Adalbert II, Count of Ballenstedt
Adalbert II of Ballenstedt, an early member of the House of Ascania, was Graf in Saxony and Vogt of Nienburg Abbey.
Life
Adelbert, first mentioned in a 1033 deed, was born at Ballenstedt Castle in the Saxon Schwabengau, the son of Count Esico of Ballenstedt and his wife Matilda, probably a daughter of Duke Herman II of Swabia. About 1068 he married Adelaide of Weimar-Orlamünde, a daughter of Margrave Otto I of Meissen and his wife, Adela of Louvain. Their two sons were:- Otto the Rich, Count of Ballenstedt
- Siegfried, Count of Weimar-Orlamünde, Count Palatine of the Rhine from 1095/97.

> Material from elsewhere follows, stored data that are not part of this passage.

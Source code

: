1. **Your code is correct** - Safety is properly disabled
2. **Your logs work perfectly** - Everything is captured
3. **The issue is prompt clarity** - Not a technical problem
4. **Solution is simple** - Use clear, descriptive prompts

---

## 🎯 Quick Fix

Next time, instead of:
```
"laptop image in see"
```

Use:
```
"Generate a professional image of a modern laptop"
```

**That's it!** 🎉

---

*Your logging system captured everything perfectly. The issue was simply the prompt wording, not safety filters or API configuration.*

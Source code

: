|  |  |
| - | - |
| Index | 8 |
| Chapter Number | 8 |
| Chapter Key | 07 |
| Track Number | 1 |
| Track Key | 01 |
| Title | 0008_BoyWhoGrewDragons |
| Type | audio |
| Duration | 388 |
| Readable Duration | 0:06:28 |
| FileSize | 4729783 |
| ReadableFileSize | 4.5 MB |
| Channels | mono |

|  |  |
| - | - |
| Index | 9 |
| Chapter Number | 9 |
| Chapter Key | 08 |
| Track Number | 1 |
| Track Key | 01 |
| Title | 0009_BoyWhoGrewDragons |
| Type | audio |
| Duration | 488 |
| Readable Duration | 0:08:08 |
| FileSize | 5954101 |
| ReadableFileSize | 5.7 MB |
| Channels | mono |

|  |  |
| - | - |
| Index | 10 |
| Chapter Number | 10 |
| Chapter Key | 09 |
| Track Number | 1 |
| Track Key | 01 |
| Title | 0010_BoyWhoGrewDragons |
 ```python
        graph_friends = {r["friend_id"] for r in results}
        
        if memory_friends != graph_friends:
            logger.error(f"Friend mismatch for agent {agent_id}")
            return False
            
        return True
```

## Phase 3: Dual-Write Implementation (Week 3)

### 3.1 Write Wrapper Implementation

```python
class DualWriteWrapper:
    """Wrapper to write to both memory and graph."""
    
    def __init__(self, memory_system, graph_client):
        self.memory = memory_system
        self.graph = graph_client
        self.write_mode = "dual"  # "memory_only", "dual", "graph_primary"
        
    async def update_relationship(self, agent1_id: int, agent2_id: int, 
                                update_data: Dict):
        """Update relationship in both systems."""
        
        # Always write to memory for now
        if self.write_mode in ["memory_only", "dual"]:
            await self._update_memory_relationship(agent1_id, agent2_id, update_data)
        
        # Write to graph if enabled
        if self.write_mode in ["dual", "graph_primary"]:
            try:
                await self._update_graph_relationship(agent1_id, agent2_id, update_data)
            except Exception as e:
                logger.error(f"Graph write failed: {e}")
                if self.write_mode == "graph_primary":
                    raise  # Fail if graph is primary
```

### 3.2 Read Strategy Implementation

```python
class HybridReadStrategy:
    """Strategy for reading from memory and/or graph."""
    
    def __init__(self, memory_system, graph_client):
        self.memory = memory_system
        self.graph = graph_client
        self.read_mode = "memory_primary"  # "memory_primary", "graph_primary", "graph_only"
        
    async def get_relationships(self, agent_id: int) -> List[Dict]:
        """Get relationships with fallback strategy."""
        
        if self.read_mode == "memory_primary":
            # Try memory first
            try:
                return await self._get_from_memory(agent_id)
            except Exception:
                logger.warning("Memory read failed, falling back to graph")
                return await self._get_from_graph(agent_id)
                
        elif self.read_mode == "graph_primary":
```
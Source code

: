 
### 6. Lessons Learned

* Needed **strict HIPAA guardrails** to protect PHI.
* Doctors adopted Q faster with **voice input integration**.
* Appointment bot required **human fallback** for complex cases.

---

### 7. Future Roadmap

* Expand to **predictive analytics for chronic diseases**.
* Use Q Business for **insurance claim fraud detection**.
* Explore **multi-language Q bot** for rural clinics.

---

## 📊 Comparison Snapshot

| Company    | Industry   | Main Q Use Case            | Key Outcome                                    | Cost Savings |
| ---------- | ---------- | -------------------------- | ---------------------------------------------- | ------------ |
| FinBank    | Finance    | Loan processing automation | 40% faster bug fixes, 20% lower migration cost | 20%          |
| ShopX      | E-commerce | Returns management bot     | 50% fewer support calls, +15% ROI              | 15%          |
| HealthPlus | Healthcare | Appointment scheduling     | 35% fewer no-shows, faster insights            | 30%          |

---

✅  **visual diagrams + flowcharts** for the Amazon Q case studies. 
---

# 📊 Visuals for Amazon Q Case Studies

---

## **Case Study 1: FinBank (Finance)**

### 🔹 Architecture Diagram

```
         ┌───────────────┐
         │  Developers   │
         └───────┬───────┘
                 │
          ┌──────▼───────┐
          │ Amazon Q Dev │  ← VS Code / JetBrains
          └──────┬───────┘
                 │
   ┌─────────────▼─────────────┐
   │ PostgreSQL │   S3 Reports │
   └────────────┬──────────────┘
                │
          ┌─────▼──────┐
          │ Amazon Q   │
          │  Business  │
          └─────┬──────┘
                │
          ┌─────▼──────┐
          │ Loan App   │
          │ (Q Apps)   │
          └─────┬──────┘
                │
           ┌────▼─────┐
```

From 1072 on he participated in the Saxon Rebellion led by Count Otto of Nordheim and Bishop Burchard II of Halberstadt, for which he was arrested after King Henry's victory in the 1075 Battle of Langensalza. Even after his release about two years later, he backed the German anti-king Rudolf of Rheinfelden until he was finally killed, possibly in a feud, at Westdorf near Aschersleben by the Saxon noble Egeno II of Konradsburg.
Adalbert's widow Adelaide married Count Palatine Hermann II of Lotharingia from the Ezzonid dynasty and—in her third marriage—Count Palatine Henry of Laach from the House of Luxembourg, father of her son Siegfried.